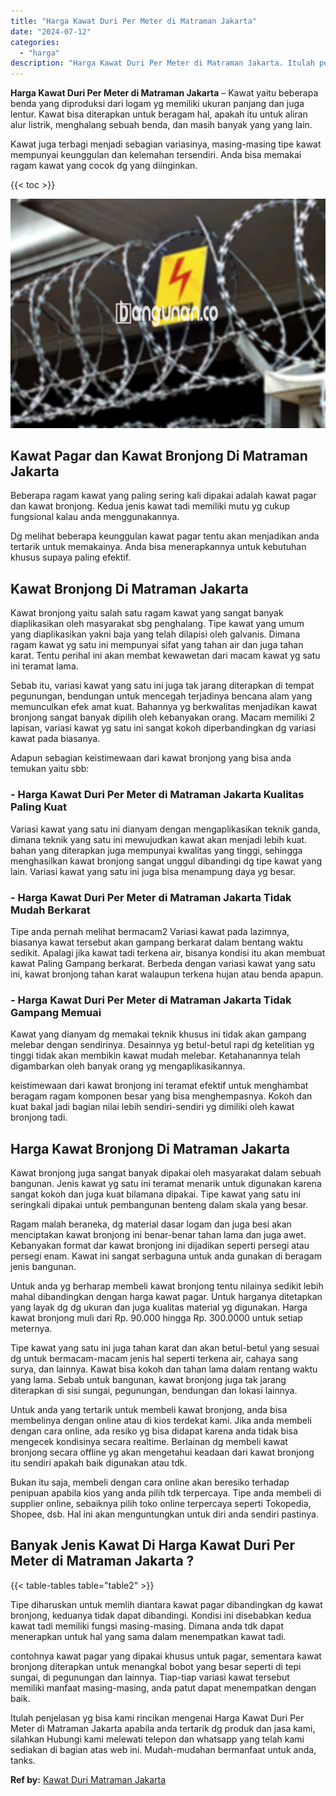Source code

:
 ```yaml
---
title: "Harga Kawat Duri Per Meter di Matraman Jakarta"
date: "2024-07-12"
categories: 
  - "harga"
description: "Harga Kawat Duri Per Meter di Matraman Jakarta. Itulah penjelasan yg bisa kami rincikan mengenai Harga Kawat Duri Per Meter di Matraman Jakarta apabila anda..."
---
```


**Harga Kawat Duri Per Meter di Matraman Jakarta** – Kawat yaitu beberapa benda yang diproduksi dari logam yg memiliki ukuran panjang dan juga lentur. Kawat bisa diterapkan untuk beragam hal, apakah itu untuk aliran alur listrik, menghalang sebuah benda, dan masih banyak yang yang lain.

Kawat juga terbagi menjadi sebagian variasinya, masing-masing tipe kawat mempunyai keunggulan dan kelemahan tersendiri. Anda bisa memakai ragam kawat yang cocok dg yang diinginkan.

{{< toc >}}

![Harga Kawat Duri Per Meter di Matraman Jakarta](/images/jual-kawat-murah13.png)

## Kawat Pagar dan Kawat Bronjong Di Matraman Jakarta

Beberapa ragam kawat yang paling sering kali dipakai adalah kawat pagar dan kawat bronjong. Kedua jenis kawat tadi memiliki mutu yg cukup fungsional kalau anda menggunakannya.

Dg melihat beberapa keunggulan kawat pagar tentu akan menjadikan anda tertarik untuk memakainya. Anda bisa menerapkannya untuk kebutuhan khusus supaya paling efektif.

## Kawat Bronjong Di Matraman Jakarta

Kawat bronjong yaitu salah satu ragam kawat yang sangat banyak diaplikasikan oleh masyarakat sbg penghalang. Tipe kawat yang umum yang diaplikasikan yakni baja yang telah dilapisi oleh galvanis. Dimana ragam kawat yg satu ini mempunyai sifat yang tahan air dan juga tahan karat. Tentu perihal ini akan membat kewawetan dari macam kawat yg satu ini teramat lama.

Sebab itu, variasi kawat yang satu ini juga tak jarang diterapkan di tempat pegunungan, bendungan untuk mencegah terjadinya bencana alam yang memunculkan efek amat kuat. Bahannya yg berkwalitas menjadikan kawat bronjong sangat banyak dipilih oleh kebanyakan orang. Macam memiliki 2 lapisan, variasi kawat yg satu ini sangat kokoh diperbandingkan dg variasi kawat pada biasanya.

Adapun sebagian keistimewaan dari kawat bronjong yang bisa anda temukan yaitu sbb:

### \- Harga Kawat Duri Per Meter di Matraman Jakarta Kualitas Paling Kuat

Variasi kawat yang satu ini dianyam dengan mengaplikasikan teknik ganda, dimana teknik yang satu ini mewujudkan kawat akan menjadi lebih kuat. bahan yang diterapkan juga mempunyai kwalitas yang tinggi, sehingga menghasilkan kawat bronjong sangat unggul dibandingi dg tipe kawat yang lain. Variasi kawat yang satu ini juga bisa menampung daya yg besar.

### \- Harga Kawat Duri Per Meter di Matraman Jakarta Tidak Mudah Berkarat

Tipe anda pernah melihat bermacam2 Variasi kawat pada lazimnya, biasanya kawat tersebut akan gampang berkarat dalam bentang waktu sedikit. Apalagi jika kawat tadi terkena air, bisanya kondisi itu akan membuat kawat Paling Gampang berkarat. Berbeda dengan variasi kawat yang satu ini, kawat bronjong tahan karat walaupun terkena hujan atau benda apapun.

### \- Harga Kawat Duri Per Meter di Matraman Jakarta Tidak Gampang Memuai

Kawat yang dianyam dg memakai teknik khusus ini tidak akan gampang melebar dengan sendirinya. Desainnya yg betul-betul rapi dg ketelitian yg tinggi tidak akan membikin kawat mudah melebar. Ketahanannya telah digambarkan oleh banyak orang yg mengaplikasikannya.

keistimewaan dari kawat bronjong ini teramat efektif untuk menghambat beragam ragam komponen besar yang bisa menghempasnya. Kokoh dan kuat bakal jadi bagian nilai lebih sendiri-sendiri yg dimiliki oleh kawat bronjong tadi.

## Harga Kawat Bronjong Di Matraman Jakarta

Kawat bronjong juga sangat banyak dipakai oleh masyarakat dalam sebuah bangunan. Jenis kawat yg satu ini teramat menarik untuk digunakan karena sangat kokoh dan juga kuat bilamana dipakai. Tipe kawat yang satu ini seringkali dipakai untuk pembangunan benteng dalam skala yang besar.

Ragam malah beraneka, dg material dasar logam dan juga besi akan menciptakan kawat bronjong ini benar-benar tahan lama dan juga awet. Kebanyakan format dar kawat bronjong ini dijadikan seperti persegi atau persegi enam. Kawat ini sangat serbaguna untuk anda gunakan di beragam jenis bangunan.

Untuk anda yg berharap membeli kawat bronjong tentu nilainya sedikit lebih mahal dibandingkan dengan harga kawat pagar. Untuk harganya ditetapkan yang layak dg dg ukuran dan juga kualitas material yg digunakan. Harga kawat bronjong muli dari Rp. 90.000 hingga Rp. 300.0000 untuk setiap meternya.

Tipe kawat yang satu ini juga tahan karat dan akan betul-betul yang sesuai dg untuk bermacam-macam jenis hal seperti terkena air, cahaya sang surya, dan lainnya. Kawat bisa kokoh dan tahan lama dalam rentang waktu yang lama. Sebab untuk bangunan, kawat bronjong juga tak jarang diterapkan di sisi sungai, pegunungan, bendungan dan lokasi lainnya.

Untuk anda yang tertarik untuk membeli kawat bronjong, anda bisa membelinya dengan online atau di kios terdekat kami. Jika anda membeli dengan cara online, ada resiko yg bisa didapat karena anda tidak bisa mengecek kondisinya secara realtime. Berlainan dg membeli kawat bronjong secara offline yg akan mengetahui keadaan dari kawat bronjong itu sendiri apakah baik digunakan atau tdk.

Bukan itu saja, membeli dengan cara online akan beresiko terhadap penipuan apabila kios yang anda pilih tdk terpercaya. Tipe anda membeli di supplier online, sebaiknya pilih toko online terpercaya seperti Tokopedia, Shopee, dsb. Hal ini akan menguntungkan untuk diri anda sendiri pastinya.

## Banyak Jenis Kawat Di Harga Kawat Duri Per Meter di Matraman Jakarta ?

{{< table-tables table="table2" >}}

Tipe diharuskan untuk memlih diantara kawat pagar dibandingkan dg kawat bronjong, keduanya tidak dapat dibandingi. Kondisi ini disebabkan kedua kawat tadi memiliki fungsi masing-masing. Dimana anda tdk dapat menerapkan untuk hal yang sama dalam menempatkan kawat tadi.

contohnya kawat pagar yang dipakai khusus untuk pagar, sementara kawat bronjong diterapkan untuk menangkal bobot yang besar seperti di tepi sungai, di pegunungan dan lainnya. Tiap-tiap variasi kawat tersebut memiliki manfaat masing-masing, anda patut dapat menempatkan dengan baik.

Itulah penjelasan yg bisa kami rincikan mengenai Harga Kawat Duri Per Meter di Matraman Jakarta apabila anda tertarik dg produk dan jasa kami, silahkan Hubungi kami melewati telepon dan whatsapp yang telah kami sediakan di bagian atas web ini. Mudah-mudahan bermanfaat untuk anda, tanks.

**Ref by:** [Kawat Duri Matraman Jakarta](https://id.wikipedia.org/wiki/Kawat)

□ □ □

Work item
Starting at the line above that holds "Kawat juga terbagi" and ending at the line that holds "## Kawat Bronjong Di Matraman Jakarta", transcribe each line exactly and include no other lines.

Your solution
Kawat juga terbagi menjadi sebagian variasinya, masing-masing tipe kawat mempunyai keunggulan dan kelemahan tersendiri. Anda bisa memakai ragam kawat yang cocok dg yang diinginkan.

{{< toc >}}

![Harga Kawat Duri Per Meter di Matraman Jakarta](/images/jual-kawat-murah13.png)

## Kawat Pagar dan Kawat Bronjong Di Matraman Jakarta

Beberapa ragam kawat yang paling sering kali dipakai adalah kawat pagar dan kawat bronjong. Kedua jenis kawat tadi memiliki mutu yg cukup fungsional kalau anda menggunakannya.

Dg melihat beberapa keunggulan kawat pagar tentu akan menjadikan anda tertarik untuk memakainya. Anda bisa menerapkannya untuk kebutuhan khusus supaya paling efektif.

## Kawat Bronjong Di Matraman Jakarta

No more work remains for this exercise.